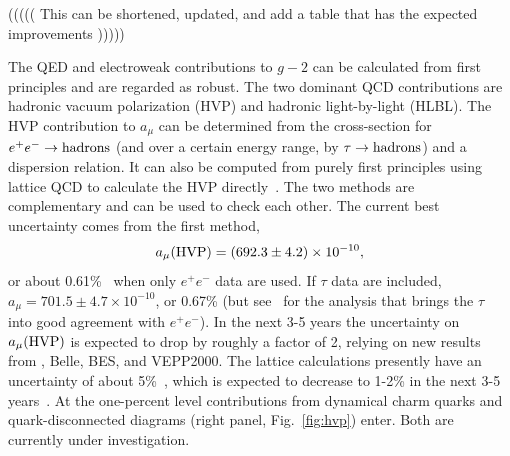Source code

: 








((((( This can be shortened, updated, and add a table that has the expected improvements )))))


The QED and electroweak contributions to $g-2$ can be calculated from first principles
and are regarded as robust.  The two dominant QCD contributions are hadronic vacuum polarization (HVP) and hadronic light-by-light (HLBL).
The HVP contribution to $a_\mu$ can be determined from the
cross-section for $e^+e^-\to\rm hadrons$ (and over a certain energy
range, by $\tau\to\rm hadrons$) and a dispersion relation. It can also
be computed from purely first principles using lattice QCD to
calculate the HVP directly~\cite{hep-lat/0212018}. The two methods are
complementary and can be used to check each other. The current best
uncertainty comes from the first method,
\begin{equation}
a_\mu(\rm HVP)=(692.3\pm4.2)\times 10^{-10},
\end{equation}
or about 0.61\%~\cite{arXiv:1010.4180} when only $e^+e^-$ data are used. 
If $\tau$ data are included, $a_\mu=701.5\pm4.7\times 10^{-10}$, or 0.67\% 
(but see~\cite{arXiv:1101.2872} for the analysis that brings the $\tau$ 
into good agreement with $e^+e^-$). In the next 3-5 years the uncertainty on 
$a_\mu(\rm HVP)$ is expected to drop by roughly a factor of 2, relying 
on new results from {\babar}, Belle, BES, and VEPP2000.
The lattice calculations presently have an uncertainty of 
about 5\%~\cite{hep-lat/0608011, arXiv:1103.4818, Boyle:2011hu,  DellaMorte:2011aa}, which is 
expected to decrease to 1-2\% in the next 3-5 years~\cite{USQCD}. At the 
one-percent level contributions from dynamical charm quarks and quark-disconnected 
diagrams (right panel, Fig.~\ref{fig:hvp}) enter. Both are currently under investigation.
%
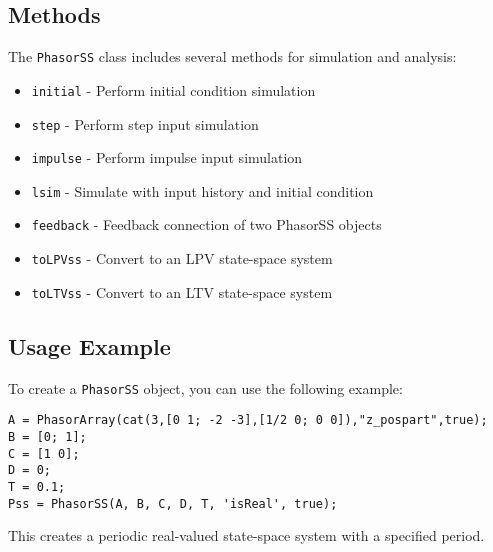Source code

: \documentclass{article}
\begin{document}
\subsection{Methods}

The \texttt{PhasorSS} class includes several methods for simulation and analysis:

\begin{itemize}
    \item \texttt{initial} - Perform initial condition simulation
    \item \texttt{step} - Perform step input simulation
    \item \texttt{impulse} - Perform impulse input simulation
    \item \texttt{lsim} - Simulate with input history and initial condition
    \item \texttt{feedback} - Feedback connection of two PhasorSS objects
    \item \texttt{toLPVss} - Convert to an LPV state-space system
    \item \texttt{toLTVss} - Convert to an LTV state-space system
\end{itemize}

\subsection{Usage Example}

To create a \texttt{PhasorSS} object, you can use the following example:

\begin{verbatim}
A = PhasorArray(cat(3,[0 1; -2 -3],[1/2 0; 0 0]),"z_pospart",true);
B = [0; 1];
C = [1 0];
D = 0;
T = 0.1;
Pss = PhasorSS(A, B, C, D, T, 'isReal', true);
\end{verbatim}

This creates a periodic real-valued state-space system with a specified period.
\end{document}
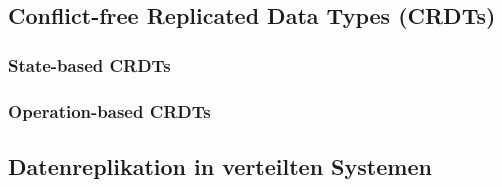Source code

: \documentclass[oneside,bibliography=totocnumbered,BCOR=5mm]{scrbook}
\begin{document}
\subsection{Conflict-free Replicated Data Types (CRDTs)}

\subsubsection{State-based CRDTs}

\subsubsection{Operation-based CRDTs}


\subsection{Datenreplikation in verteilten Systemen}




\printbibliography[
heading=bibintoc,
title={Quellenverzeichnis}
]
\end{document}
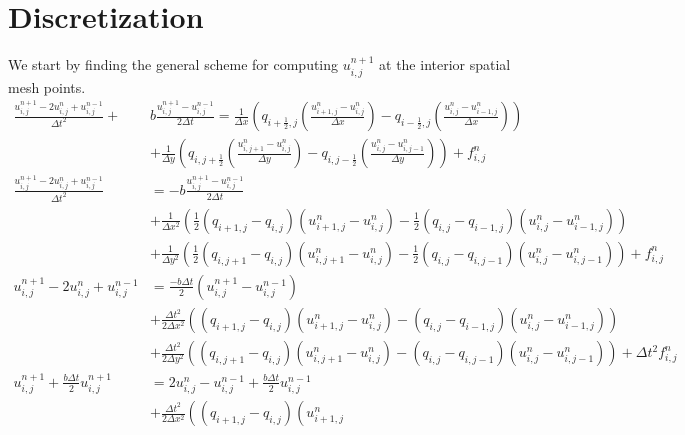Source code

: \documentclass[12pt, norsk, a4paper]{article}
\begin{document}
\section*{Discretization}
We start by finding the general scheme for computing $u_{i,j}^{n+1}$ at the
interior spatial mesh points.
\begin{align*}
\frac{u_{i,j}^{n+1}-2u_{i,j}^n+u_{i,j}^{n-1}}{\Delta t^2} + & b
\frac{u_{i,j}^{n+1}-u_{i,j}^{n-1}}{2\Delta t} = \frac{1}{\Delta x}
\left(q_{i+\frac{1}{2},j} \left( \frac{u_{i+1,j}^n - u_{i,j}^n}{\Delta x}\right)
    - q_{i-\frac{1}{2},j} \left( \frac{u_{i,j}^n - u_{i-1,j}^n}{\Delta x}\right)\right) \\
    & + \frac{1}{\Delta y} \left( q_{i,j+\frac{1}{2}} \left( \frac{u_{i,j+1}^n 
    - u_{i,j}^n}{\Delta y} \right) - q_{i,j-\frac{1}{2}} \left( \frac{u_{i,j}^n
    - u_{i,j-1}^n}{\Delta y}\right)\right) + f_{i,j}^n \\
\frac{u_{i,j}^{n+1}-2u_{i,j}^n+u_{i,j}^{n-1}}{\Delta t^2} &= - b
\frac{u_{i,j}^{n+1}-u_{i,j}^{n-1}}{2\Delta t} \\ & + \frac{1}{\Delta x^2} \left(
        \frac{1}{2}\left( q_{i+1,j} - q_{i,j} \right) \left(u_{i+1,j}^n 
        - u_{i,j}^n \right) - \frac{1}{2}  \left(q_{i,j}-q_{i-1,j} \right)
        \left( u_{i,j}^n - u_{i-1,j}^n \right)\right) \\
        &+ \frac{1}{\Delta y^2} \left(
        \frac{1}{2}\left( q_{i,j+1} - q_{i,j} \right) \left(u_{i,j+1}^n 
        - u_{i,j}^n \right) - \frac{1}{2} \left(q_{i,j}-q_{i,j-1} \right)
        \left( u_{i,j}^n - u_{i,j-1}^n \right)\right) + f_{i,j}^n \\
u_{i,j}^{n+1}-2u_{i,j}^n+u_{i,j}^{n-1} &=  \frac{-b \Delta t}{2} (u_{i,j}^{n+1}-u_{i,j}^{n-1}) \\
        &+\frac{\Delta t^2}{2 \Delta x^2} \left(
        \left( q_{i+1,j} - q_{i,j} \right) \left(u_{i+1,j}^n 
        - u_{i,j}^n \right) - \left(q_{i,j}-q_{i-1,j} \right)
        \left( u_{i,j}^n - u_{i-1,j}^n \right)\right) \\
        &+ \frac{\Delta t^2}{2 \Delta y^2} \left(
        \left( q_{i,j+1} - q_{i,j} \right) \left(u_{i,j+1}^n 
        - u_{i,j}^n \right) - \left(q_{i,j}-q_{i,j-1} \right)
        \left( u_{i,j}^n - u_{i,j-1}^n \right)\right) + \Delta t^2f_{i,j}^n \\
u_{i,j}^{n+1} + \frac{b \Delta t}{2}u_{i,j}^{n+1} &= 2u_{i,j}^n-u_{i,j}^{n-1}
+ \frac{b \Delta t}{2}u_{i,j}^{n-1} \\
 &+\frac{\Delta t^2}{2 \Delta x^2} \left(
        \left( q_{i+1,j} - q_{i,j} \right) \left(u_{i+1,j}^n 

\end{align*}
\end{document}

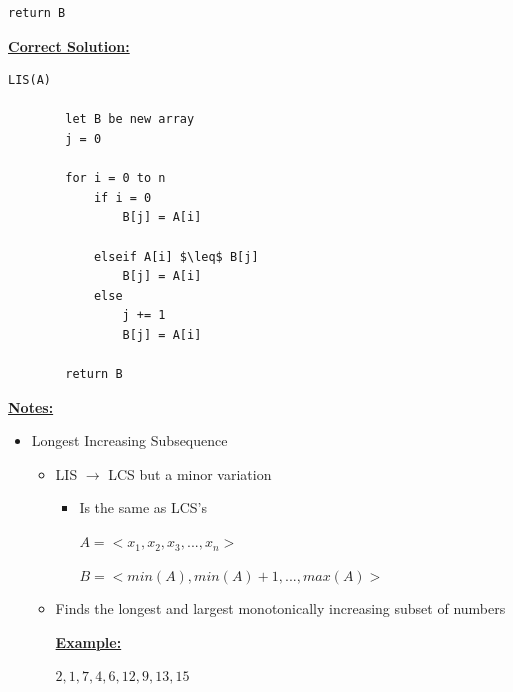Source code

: \documentclass[12pt]{article}
\begin{document}
\begin{enumerate}[1.]
\begin{lstlisting}[mathescape=true]
        return B
    \end{lstlisting}

    \bigskip

    \begin{mdframed}
        \underline{\textbf{Correct Solution:}}

        \bigskip

    \begin{lstlisting}[mathescape=true]
    LIS(A)

        let B be new array
        j = 0

        for i = 0 to n
            if i = 0
                B[j] = A[i]

            elseif A[i] $\leq$ B[j]
                B[j] = A[i]
            else
                j += 1
                B[j] = A[i]

        return B
    \end{lstlisting}
    \end{mdframed}

    \bigskip

    \underline{\textbf{Notes:}}

    \bigskip

    \begin{itemize}
        \item Longest Increasing Subsequence

        \begin{itemize}
            \item LIS $\to$ LCS but a minor variation

            \begin{itemize}
                \item Is the same as LCS's

                $A = <x_1, x_2, x_3, ..., x_n>$

                $B = <min(A), min(A) + 1, ... , max(A)>$
            \end{itemize}
            \item Finds the longest and largest monotonically increasing subset of numbers

            \bigskip

            \underline{\textbf{Example:}}

            \bigskip

            $2,1,7,4,6,12,9,13,15$

            \bigskip


\end{itemize}
\end{itemize}
\end{enumerate}
\end{document}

___

Assignment: Repeat the material above word for word but skip the images.

Task solution:
Source code

: 








((((( This can be shortened, updated, and add a table that has the expected improvements )))))


The QED and electroweak contributions to $g-2$ can be calculated from first principles
and are regarded as robust.  The two dominant QCD contributions are hadronic vacuum polarization (HVP) and hadronic light-by-light (HLBL).
The HVP contribution to $a_\mu$ can be determined from the
cross-section for $e^+e^-\to\rm hadrons$ (and over a certain energy
range, by $\tau\to\rm hadrons$) and a dispersion relation. It can also
be computed from purely first principles using lattice QCD to
calculate the HVP directly~\cite{hep-lat/0212018}. The two methods are
complementary and can be used to check each other. The current best
uncertainty comes from the first method,
\begin{equation}
a_\mu(\rm HVP)=(692.3\pm4.2)\times 10^{-10},
\end{equation}
or about 0.61\%~\cite{arXiv:1010.4180} when only $e^+e^-$ data are used. 
If $\tau$ data are included, $a_\mu=701.5\pm4.7\times 10^{-10}$, or 0.67\% 
(but see~\cite{arXiv:1101.2872} for the analysis that brings the $\tau$ 
into good agreement with $e^+e^-$). In the next 3-5 years the uncertainty on 
$a_\mu(\rm HVP)$ is expected to drop by roughly a factor of 2, relying 
on new results from {\babar}, Belle, BES, and VEPP2000.
The lattice calculations presently have an uncertainty of 
about 5\%~\cite{hep-lat/0608011, arXiv:1103.4818, Boyle:2011hu,  DellaMorte:2011aa}, which is 
expected to decrease to 1-2\% in the next 3-5 years~\cite{USQCD}. At the 
one-percent level contributions from dynamical charm quarks and quark-disconnected 
diagrams (right panel, Fig.~\ref{fig:hvp}) enter. Both are currently under investigation.
%
Source code

: \documentclass{article}
\begin{document}
\subsection{Methods}

The \texttt{PhasorSS} class includes several methods for simulation and analysis:

\begin{itemize}
    \item \texttt{initial} - Perform initial condition simulation
    \item \texttt{step} - Perform step input simulation
    \item \texttt{impulse} - Perform impulse input simulation
    \item \texttt{lsim} - Simulate with input history and initial condition
    \item \texttt{feedback} - Feedback connection of two PhasorSS objects
    \item \texttt{toLPVss} - Convert to an LPV state-space system
    \item \texttt{toLTVss} - Convert to an LTV state-space system
\end{itemize}

\subsection{Usage Example}

To create a \texttt{PhasorSS} object, you can use the following example:

\begin{verbatim}
A = PhasorArray(cat(3,[0 1; -2 -3],[1/2 0; 0 0]),"z_pospart",true);
B = [0; 1];
C = [1 0];
D = 0;
T = 0.1;
Pss = PhasorSS(A, B, C, D, T, 'isReal', true);
\end{verbatim}

This creates a periodic real-valued state-space system with a specified period.
\end{document}
Source code

: \documentclass[oneside,bibliography=totocnumbered,BCOR=5mm]{scrbook}
\begin{document}
\subsection{Conflict-free Replicated Data Types (CRDTs)}

\subsubsection{State-based CRDTs}

\subsubsection{Operation-based CRDTs}


\subsection{Datenreplikation in verteilten Systemen}




\printbibliography[
heading=bibintoc,
title={Quellenverzeichnis}
]
\end{document}
Source code

: \documentclass[12pt, norsk, a4paper]{article}
\begin{document}
\section*{Discretization}
We start by finding the general scheme for computing $u_{i,j}^{n+1}$ at the
interior spatial mesh points.
\begin{align*}
\frac{u_{i,j}^{n+1}-2u_{i,j}^n+u_{i,j}^{n-1}}{\Delta t^2} + & b
\frac{u_{i,j}^{n+1}-u_{i,j}^{n-1}}{2\Delta t} = \frac{1}{\Delta x}
\left(q_{i+\frac{1}{2},j} \left( \frac{u_{i+1,j}^n - u_{i,j}^n}{\Delta x}\right)
    - q_{i-\frac{1}{2},j} \left( \frac{u_{i,j}^n - u_{i-1,j}^n}{\Delta x}\right)\right) \\
    & + \frac{1}{\Delta y} \left( q_{i,j+\frac{1}{2}} \left( \frac{u_{i,j+1}^n 
    - u_{i,j}^n}{\Delta y} \right) - q_{i,j-\frac{1}{2}} \left( \frac{u_{i,j}^n
    - u_{i,j-1}^n}{\Delta y}\right)\right) + f_{i,j}^n \\
\frac{u_{i,j}^{n+1}-2u_{i,j}^n+u_{i,j}^{n-1}}{\Delta t^2} &= - b
\frac{u_{i,j}^{n+1}-u_{i,j}^{n-1}}{2\Delta t} \\ & + \frac{1}{\Delta x^2} \left(
        \frac{1}{2}\left( q_{i+1,j} - q_{i,j} \right) \left(u_{i+1,j}^n 
        - u_{i,j}^n \right) - \frac{1}{2}  \left(q_{i,j}-q_{i-1,j} \right)
        \left( u_{i,j}^n - u_{i-1,j}^n \right)\right) \\
        &+ \frac{1}{\Delta y^2} \left(
        \frac{1}{2}\left( q_{i,j+1} - q_{i,j} \right) \left(u_{i,j+1}^n 
        - u_{i,j}^n \right) - \frac{1}{2} \left(q_{i,j}-q_{i,j-1} \right)
        \left( u_{i,j}^n - u_{i,j-1}^n \right)\right) + f_{i,j}^n \\
u_{i,j}^{n+1}-2u_{i,j}^n+u_{i,j}^{n-1} &=  \frac{-b \Delta t}{2} (u_{i,j}^{n+1}-u_{i,j}^{n-1}) \\
        &+\frac{\Delta t^2}{2 \Delta x^2} \left(
        \left( q_{i+1,j} - q_{i,j} \right) \left(u_{i+1,j}^n 
        - u_{i,j}^n \right) - \left(q_{i,j}-q_{i-1,j} \right)
        \left( u_{i,j}^n - u_{i-1,j}^n \right)\right) \\
        &+ \frac{\Delta t^2}{2 \Delta y^2} \left(
        \left( q_{i,j+1} - q_{i,j} \right) \left(u_{i,j+1}^n 
        - u_{i,j}^n \right) - \left(q_{i,j}-q_{i,j-1} \right)
        \left( u_{i,j}^n - u_{i,j-1}^n \right)\right) + \Delta t^2f_{i,j}^n \\
u_{i,j}^{n+1} + \frac{b \Delta t}{2}u_{i,j}^{n+1} &= 2u_{i,j}^n-u_{i,j}^{n-1}
+ \frac{b \Delta t}{2}u_{i,j}^{n-1} \\
 &+\frac{\Delta t^2}{2 \Delta x^2} \left(
        \left( q_{i+1,j} - q_{i,j} \right) \left(u_{i+1,j}^n 

\end{align*}
\end{document}

Source code

: \documentclass[12pt]{article}
\begin{document}
\begin{enumerate}[1.]
\begin{lstlisting}[mathescape=true]
        return B
    \end{lstlisting}

    \bigskip

    \begin{mdframed}
        \underline{\textbf{Correct Solution:}}

        \bigskip

    \begin{lstlisting}[mathescape=true]
    LIS(A)

        let B be new array
        j = 0

        for i = 0 to n
            if i = 0
                B[j] = A[i]

            elseif A[i] $\leq$ B[j]
                B[j] = A[i]
            else
                j += 1
                B[j] = A[i]

        return B
    \end{lstlisting}
    \end{mdframed}

    \bigskip

    \underline{\textbf{Notes:}}

    \bigskip

    \begin{itemize}
        \item Longest Increasing Subsequence

        \begin{itemize}
            \item LIS $\to$ LCS but a minor variation

            \begin{itemize}
                \item Is the same as LCS's

                $A = <x_1, x_2, x_3, ..., x_n>$

                $B = <min(A), min(A) + 1, ... , max(A)>$
            \end{itemize}
            \item Finds the longest and largest monotonically increasing subset of numbers

            \bigskip

            \underline{\textbf{Example:}}

            \bigskip

            $2,1,7,4,6,12,9,13,15$

            \bigskip


\end{itemize}
\end{itemize}
\end{enumerate}
\end{document}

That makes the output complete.